CASS. CIV. 3ème 31 Mars 2016

Un bail peut constituer un acte d’appauvrissement de nature à priver d’efficacité l’inscription hypothécaire conventionnelle d’un créancier sur l’immeuble.

Une banque, titulaire d’une inscription d’hypothèque conventionnelle sur un immeuble appartenant à une société civile immobilière (SCI), délivre à celle-ci un commandement aux fins de saisie immobilière le 19 janvier 2005, publié à la conservation des hypothèques le 22 février 2005, puis prorogé le 5 février 2008.

À la suite d’une adjudication qui n’a pas été suivie du versement du prix, la banque engage une procédure de folle enchère.

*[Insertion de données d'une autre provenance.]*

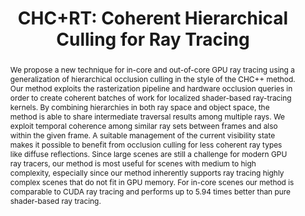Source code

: ---
layout: publication
code: 2015-EG-chc+rt
title: "CHC+RT: Coherent Hierarchical Culling for Ray Tracing"
authors: Oliver Mattausch, Jiri Bittner, Alberto Jaspe-Villanueva, Enrico Gobbetti, Michael Wimmer, and Renato Pajarola
year: 2015
type: Journal Paper
conference: EuroGraphics 2015
journal: "Computer Graphics Forum"
pub-data: "34(2): 537-548, 2015"
abstract: "We propose a new technique for in-core and out-of-core GPU ray tracing using a generalization of hierarchical occlusion culling in the style of the CHC++ method. Our method exploits the rasterization pipeline and hardware occlusion queries in order to create coherent batches of work for localized shader-based ray-tracing kernels. By combining hierarchies in both ray space and object space, the method is able to share intermediate traversal results among multiple rays. We exploit temporal coherence among similar ray sets between frames and also within the given frame. A suitable management of the current visibility state makes it possible to benefit from occlusion culling for less coherent ray types like diffuse reflections. Since large scenes are still a challenge for modern GPU ray tracers, our method is most useful for scenes with medium to high complexity, especially since our method inherently supports ray tracing highly complex scenes that do not fit in GPU memory. For in-core scenes our method is comparable to CUDA ray tracing and performs up to 5.94 times better than pure shader-based ray tracing."
projects: 
 - Massive models
doi: 10.1111/cgf.12582
links:
 - {name: CRS4 Website, url: http://vic.crs4.it/vic/cgi-bin/bib-page.cgi?id=%27Mattausch:2015:CCH%27}
youtube: 4Ma920yhVHE
bibtex: "@Article{Mattausch:2015:CCH,\n
    author = {Oliver Mattausch and Jiri Bittner and Alberto Jaspe-Villanueva and Enrico Gobbetti and Michael Wimmer and Renato Pajarola},\n
    title = {{CHC+RT}: Coherent Hierarchical Culling for Ray Tracing},\n
    journal = {Computer Graphics Forum},\n
    volume = {34},\n
    number = {2},\n
    pages = {537--548},\n
    year = {2015},\n
    note = {Proc. Eurographics 2015},\n
    url = {http://vic.crs4.it/vic/cgi-bin/bib-page.cgi?id='Mattausch:2015:CCH'},\n
}"

---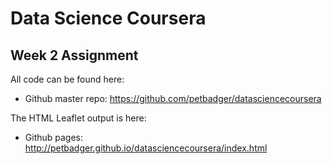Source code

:# Data Science Coursera
## Week 2 Assignment

All code can be found here:

* Github master repo: https://github.com/petbadger/datasciencecoursera

The HTML Leaflet output is here:

* Github pages: http://petbadger.github.io/datasciencecoursera/index.html

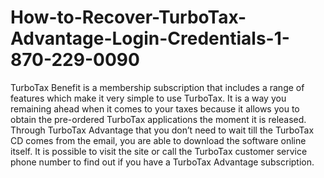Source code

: # How-to-Recover-TurboTax-Advantage-Login-Credentials-1-870-229-0090
TurboTax Benefit is a membership subscription that includes a range of features which make it very simple to use TurboTax. It is a way you remaining ahead when it comes to your taxes because it allows you to obtain the pre-ordered TurboTax applications the moment it is released. Through TurboTax Advantage that you don’t need to wait till the TurboTax CD comes from the email, you are able to download the software online itself. It is possible to visit the site or call the TurboTax customer service phone number to find out if you have a TurboTax Advantage subscription.
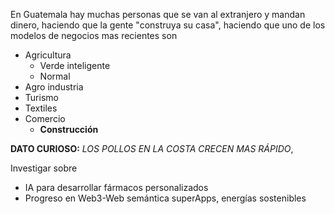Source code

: En Guatemala hay muchas personas que se van al extranjero y mandan dinero, haciendo que la gente "construya su casa", haciendo que uno de los modelos de negocios mas recientes son 
- Agricultura
	- Verde inteligente
	- Normal
- Agro industria
- Turismo
- Textiles
- Comercio
	- **Construcción**

**DATO CURIOSO:** *LOS POLLOS EN LA COSTA CRECEN MAS RÁPIDO*, 

Investigar sobre
- IA para desarrollar fármacos personalizados
- Progreso en Web3-Web semántica superApps, energías sostenibles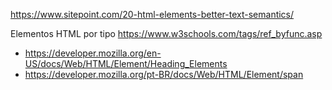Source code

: 

https://www.sitepoint.com/20-html-elements-better-text-semantics/

Elementos HTML por tipo
https://www.w3schools.com/tags/ref_byfunc.asp


* https://developer.mozilla.org/en-US/docs/Web/HTML/Element/Heading_Elements
* https://developer.mozilla.org/pt-BR/docs/Web/HTML/Element/span
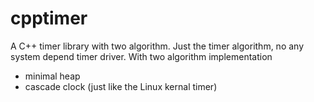 # cpptimer
A C++ timer library with two algorithm.
Just the timer algorithm, no any system depend timer driver.
With two algorithm implementation
* minimal heap
* cascade clock (just like the Linux kernal timer)
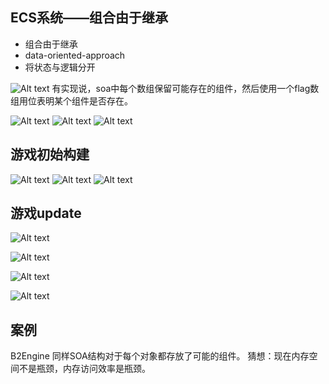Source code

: ## ECS系统——组合由于继承

-	组合由于继承
-	data-oriented-approach
-	将状态与逻辑分开

![Alt text](./1599462331431.png)
有实现说，soa中每个数组保留可能存在的组件，然后使用一个flag数组用位表明某个组件是否存在。

![Alt text](./1599462523289.png)
![Alt text](./1599462538343.png)
![Alt text](./1599462546957.png)

游戏初始构建
---
![Alt text](./1599462700675.png)
![Alt text](./1599462709571.png)
![Alt text](./1599462720493.png)

游戏update
---
![Alt text](./1599462803778.png)


![Alt text](./1599471836781.png)

![Alt text](./1599471820260.png)

![Alt text](./1599471872147.png)



案例
---
B2Engine
同样SOA结构对于每个对象都存放了可能的组件。
猜想：现在内存空间不是瓶颈，内存访问效率是瓶颈。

Le 14 septembre 2010, un bail commercial conclu le 30 août 2006 sur l’immeuble par la SCI est annexé au cahier des charges.

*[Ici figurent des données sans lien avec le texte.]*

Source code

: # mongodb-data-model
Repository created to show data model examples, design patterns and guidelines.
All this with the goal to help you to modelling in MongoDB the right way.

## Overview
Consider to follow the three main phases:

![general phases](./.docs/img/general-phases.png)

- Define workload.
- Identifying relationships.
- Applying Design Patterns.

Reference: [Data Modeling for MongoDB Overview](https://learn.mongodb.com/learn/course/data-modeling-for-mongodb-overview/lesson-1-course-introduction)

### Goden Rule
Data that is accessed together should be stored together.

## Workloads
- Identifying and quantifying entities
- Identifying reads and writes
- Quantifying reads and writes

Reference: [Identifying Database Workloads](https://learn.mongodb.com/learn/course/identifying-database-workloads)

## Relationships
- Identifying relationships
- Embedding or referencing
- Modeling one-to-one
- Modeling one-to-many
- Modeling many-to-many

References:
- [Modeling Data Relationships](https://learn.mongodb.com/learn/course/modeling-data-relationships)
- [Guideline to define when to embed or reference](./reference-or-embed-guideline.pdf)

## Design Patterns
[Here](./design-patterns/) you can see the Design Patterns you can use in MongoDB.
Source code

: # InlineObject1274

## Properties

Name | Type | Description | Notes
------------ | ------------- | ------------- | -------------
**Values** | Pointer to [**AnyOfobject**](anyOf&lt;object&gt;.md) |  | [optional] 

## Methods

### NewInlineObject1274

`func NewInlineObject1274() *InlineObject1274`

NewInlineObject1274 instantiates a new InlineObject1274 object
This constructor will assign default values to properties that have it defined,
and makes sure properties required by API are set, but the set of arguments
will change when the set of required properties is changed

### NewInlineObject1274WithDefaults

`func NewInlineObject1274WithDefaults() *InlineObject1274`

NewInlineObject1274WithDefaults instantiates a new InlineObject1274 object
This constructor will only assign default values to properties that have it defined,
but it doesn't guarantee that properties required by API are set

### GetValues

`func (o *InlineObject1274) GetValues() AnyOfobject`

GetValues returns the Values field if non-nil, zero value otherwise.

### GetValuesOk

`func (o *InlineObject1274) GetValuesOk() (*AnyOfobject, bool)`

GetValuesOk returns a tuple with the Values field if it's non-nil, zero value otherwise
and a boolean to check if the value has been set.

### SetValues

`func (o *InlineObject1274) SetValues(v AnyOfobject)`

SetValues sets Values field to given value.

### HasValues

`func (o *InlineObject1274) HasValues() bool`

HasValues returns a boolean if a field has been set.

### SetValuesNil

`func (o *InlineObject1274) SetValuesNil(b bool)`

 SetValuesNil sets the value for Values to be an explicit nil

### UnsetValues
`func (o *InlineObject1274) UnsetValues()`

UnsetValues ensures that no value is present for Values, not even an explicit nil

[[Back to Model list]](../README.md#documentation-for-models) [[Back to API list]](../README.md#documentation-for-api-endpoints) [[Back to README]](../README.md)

Par jugement du 21 janvier 2011, le juge de l’exécution constate finalement la caducité du commandement.

La banque assigne la SCI et le locataire en annulation du bail.

Selon elle, c’est à la date de formation du contrat que le juge doit se placer pour apprécier sa validité : doit donc être annulé le bail consenti sur un immeuble ayant déjà fait l’objet d’un commandement de saisie immobilière, quand bien même celui-ci deviendrait par la suite caduc.

Mais la troisième chambre civile rejette cet argument : elle retient que « la caducité qui frappe un commandement de payer valant saisie immobilière le prive rétroactivement de tous ses effets et atteint tous les actes de la procédure de saisie qu’il engage« .

Mais, alors que la Cour d’appel avait écarté la fraude paulienne, relevant qu’il n’est pas certain que l’adjudication de l’immeuble n’a pas eu lieu du seul fait de la conclusion du bail ni que le bail aurait été consenti en fraude manifeste des droits de la banque, imputable à la SCI ou au locataire, la Cour de cassation censure cette position au visa de l’article 1167 du Code civil.

Elle juge que la Cour d’appel aurait dû rechercher « si les termes et conditions du bail ne constituaient pas, de la part du débiteur, un acte d’appauvrissement de nature à priver d’efficacité l’inscription hypothécaire conventionnelle de la banque sur l’immeuble« .

Note de Mme Pauline PAILLER :

La Cour de cassation, comme elle l’avait déjà fait auparavant dans le cas de la conclusion d’un bail à ferme (ou de la reconnaissance d’un droit viager d’usage et d’habitation), a recours à la fraude paulienne pour assurer l’efficacité d’une hypothèque conventionnelle.